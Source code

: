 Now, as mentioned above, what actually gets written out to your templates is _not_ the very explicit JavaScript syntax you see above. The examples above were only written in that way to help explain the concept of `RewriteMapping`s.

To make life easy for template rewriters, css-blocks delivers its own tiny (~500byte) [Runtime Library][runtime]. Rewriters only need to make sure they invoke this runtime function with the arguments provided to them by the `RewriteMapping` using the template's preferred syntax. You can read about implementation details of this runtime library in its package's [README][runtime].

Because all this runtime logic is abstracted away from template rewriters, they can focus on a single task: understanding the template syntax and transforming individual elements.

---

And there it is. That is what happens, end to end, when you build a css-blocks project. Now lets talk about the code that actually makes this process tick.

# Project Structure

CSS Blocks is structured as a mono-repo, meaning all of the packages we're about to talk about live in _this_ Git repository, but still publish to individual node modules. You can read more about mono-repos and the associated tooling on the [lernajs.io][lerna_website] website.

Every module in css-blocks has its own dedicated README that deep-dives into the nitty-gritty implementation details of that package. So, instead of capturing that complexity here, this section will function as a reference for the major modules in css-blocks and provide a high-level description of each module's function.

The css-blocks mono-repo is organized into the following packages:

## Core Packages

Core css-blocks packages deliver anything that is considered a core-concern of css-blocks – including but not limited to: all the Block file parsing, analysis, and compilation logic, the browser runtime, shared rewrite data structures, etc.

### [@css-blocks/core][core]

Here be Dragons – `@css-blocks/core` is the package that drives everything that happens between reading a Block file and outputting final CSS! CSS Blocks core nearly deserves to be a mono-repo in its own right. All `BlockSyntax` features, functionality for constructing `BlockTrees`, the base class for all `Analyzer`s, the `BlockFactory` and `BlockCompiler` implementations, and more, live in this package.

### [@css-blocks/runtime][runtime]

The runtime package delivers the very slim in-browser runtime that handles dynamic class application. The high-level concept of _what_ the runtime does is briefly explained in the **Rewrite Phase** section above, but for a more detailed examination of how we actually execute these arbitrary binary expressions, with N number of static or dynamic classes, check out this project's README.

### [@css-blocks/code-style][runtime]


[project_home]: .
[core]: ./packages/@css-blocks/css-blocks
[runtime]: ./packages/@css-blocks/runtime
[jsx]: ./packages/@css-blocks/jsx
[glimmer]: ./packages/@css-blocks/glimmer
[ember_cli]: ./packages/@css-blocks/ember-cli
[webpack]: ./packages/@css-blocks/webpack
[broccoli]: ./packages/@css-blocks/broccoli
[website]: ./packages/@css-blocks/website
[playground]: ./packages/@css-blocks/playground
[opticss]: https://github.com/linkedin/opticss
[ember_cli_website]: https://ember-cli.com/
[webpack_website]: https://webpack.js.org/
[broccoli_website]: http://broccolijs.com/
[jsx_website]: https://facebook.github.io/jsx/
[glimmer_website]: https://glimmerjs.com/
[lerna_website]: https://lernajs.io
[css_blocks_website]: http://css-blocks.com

---

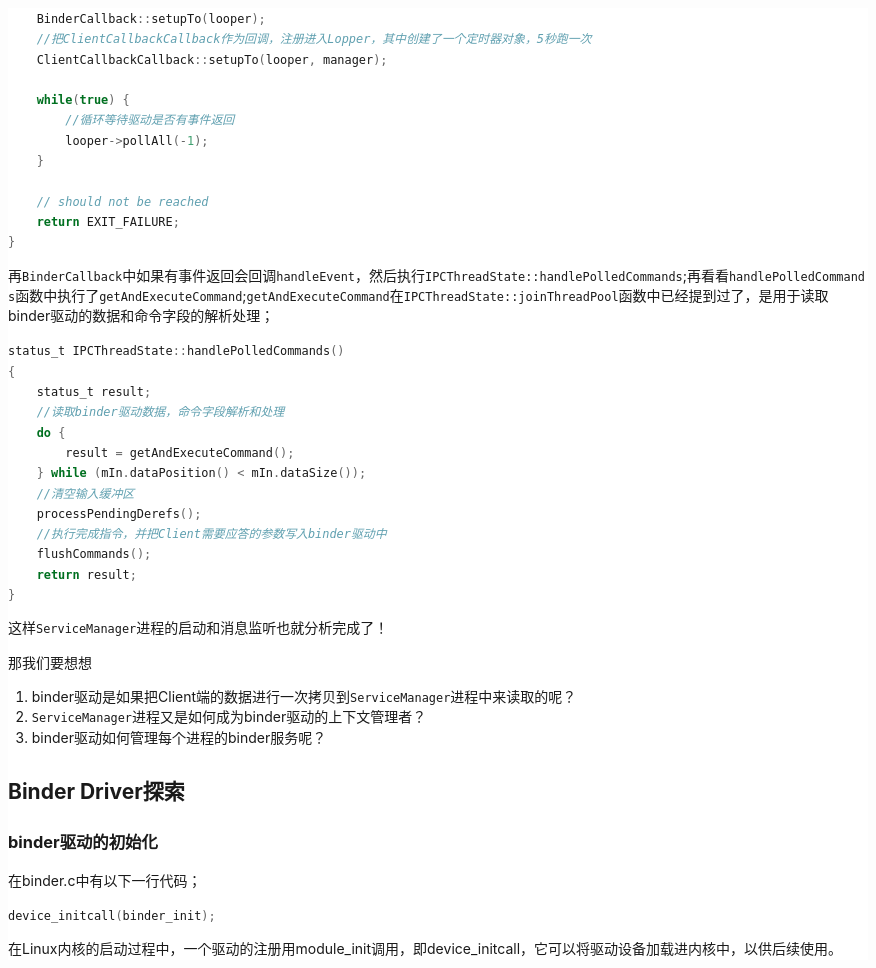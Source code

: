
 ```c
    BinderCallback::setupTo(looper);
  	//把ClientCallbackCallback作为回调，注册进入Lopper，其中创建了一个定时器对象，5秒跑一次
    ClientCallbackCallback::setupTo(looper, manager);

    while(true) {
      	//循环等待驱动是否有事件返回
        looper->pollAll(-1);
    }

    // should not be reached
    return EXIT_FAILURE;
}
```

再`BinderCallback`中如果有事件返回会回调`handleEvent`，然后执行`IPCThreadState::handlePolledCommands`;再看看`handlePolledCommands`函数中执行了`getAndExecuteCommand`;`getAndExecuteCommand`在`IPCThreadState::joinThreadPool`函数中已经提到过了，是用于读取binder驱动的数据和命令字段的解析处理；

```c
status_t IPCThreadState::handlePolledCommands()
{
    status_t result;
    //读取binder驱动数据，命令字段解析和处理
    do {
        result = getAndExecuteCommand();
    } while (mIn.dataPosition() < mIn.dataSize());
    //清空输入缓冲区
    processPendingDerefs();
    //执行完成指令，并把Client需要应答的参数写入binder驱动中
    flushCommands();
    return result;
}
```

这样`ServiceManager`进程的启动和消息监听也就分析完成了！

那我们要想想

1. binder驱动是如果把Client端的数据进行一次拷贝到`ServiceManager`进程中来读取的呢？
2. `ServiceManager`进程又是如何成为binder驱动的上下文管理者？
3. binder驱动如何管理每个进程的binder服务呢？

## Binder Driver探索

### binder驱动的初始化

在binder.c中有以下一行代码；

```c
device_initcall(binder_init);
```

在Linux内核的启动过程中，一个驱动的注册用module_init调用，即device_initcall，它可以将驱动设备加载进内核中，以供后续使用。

==

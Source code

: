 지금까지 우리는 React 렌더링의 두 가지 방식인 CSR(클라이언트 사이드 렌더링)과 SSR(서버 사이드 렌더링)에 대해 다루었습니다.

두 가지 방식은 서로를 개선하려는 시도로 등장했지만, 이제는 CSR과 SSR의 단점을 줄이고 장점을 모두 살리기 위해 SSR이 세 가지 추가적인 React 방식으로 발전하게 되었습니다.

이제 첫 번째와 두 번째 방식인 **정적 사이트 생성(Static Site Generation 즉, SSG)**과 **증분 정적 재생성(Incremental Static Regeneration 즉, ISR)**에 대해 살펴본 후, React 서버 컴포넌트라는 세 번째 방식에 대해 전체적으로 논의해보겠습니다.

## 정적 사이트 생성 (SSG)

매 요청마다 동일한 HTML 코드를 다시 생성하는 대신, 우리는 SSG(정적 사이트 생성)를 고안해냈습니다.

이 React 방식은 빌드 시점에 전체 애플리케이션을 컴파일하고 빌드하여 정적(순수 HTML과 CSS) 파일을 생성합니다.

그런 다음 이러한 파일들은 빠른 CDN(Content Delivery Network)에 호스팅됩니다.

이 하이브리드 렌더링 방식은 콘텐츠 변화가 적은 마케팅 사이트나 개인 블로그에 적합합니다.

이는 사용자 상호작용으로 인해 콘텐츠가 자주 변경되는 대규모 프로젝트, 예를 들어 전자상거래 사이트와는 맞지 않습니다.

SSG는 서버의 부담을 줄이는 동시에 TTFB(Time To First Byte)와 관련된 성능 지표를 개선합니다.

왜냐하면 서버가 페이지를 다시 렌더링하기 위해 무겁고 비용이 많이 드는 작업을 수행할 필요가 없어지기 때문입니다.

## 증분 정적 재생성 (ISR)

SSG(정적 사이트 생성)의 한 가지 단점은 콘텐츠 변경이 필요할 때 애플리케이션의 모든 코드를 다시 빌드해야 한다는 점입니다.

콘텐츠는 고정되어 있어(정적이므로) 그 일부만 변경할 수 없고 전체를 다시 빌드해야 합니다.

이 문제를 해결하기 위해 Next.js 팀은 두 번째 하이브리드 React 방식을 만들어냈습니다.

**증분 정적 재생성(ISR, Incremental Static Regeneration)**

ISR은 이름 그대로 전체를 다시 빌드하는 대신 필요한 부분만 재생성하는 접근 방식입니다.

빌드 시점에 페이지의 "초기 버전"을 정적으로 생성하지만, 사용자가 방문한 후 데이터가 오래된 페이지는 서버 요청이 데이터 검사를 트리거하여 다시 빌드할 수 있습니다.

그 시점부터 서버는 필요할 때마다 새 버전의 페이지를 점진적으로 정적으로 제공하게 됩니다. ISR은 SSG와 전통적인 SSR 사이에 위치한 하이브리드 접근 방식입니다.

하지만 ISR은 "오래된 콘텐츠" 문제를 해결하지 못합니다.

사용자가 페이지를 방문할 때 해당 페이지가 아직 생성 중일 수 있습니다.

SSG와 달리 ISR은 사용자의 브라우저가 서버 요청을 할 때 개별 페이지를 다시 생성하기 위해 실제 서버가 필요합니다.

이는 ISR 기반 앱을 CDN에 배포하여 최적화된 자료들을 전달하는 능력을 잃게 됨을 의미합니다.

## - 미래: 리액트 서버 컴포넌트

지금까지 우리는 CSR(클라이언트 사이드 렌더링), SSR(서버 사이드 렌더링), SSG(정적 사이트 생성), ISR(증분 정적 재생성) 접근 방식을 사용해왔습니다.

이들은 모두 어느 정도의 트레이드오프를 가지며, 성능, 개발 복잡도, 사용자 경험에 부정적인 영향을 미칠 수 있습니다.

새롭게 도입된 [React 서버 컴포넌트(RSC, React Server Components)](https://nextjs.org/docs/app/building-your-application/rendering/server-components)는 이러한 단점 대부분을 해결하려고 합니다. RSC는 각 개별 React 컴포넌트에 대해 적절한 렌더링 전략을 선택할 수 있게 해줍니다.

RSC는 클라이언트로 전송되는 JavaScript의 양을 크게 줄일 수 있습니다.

> _Exercise objective_
From the line containing "Here be Dragons" down to the line containing "[glimmer_website]: https://glimmerjs.com/" in the material above, reproduce every line exactly, including the two end lines.

> _Answer box_
Here be Dragons – `@css-blocks/core` is the package that drives everything that happens between reading a Block file and outputting final CSS! CSS Blocks core nearly deserves to be a mono-repo in its own right. All `BlockSyntax` features, functionality for constructing `BlockTrees`, the base class for all `Analyzer`s, the `BlockFactory` and `BlockCompiler` implementations, and more, live in this package.

### [@css-blocks/runtime][runtime]

The runtime package delivers the very slim in-browser runtime that handles dynamic class application. The high-level concept of _what_ the runtime does is briefly explained in the **Rewrite Phase** section above, but for a more detailed examination of how we actually execute these arbitrary binary expressions, with N number of static or dynamic classes, check out this project's README.

### [@css-blocks/code-style][runtime]


[project_home]: .
[core]: ./packages/@css-blocks/css-blocks
[runtime]: ./packages/@css-blocks/runtime
[jsx]: ./packages/@css-blocks/jsx
[glimmer]: ./packages/@css-blocks/glimmer
[ember_cli]: ./packages/@css-blocks/ember-cli
[webpack]: ./packages/@css-blocks/webpack
[broccoli]: ./packages/@css-blocks/broccoli
[website]: ./packages/@css-blocks/website
[playground]: ./packages/@css-blocks/playground
[opticss]: https://github.com/linkedin/opticss
[ember_cli_website]: https://ember-cli.com/
[webpack_website]: https://webpack.js.org/
[broccoli_website]: http://broccolijs.com/
[jsx_website]: https://facebook.github.io/jsx/
[glimmer_website]: https://glimmerjs.com/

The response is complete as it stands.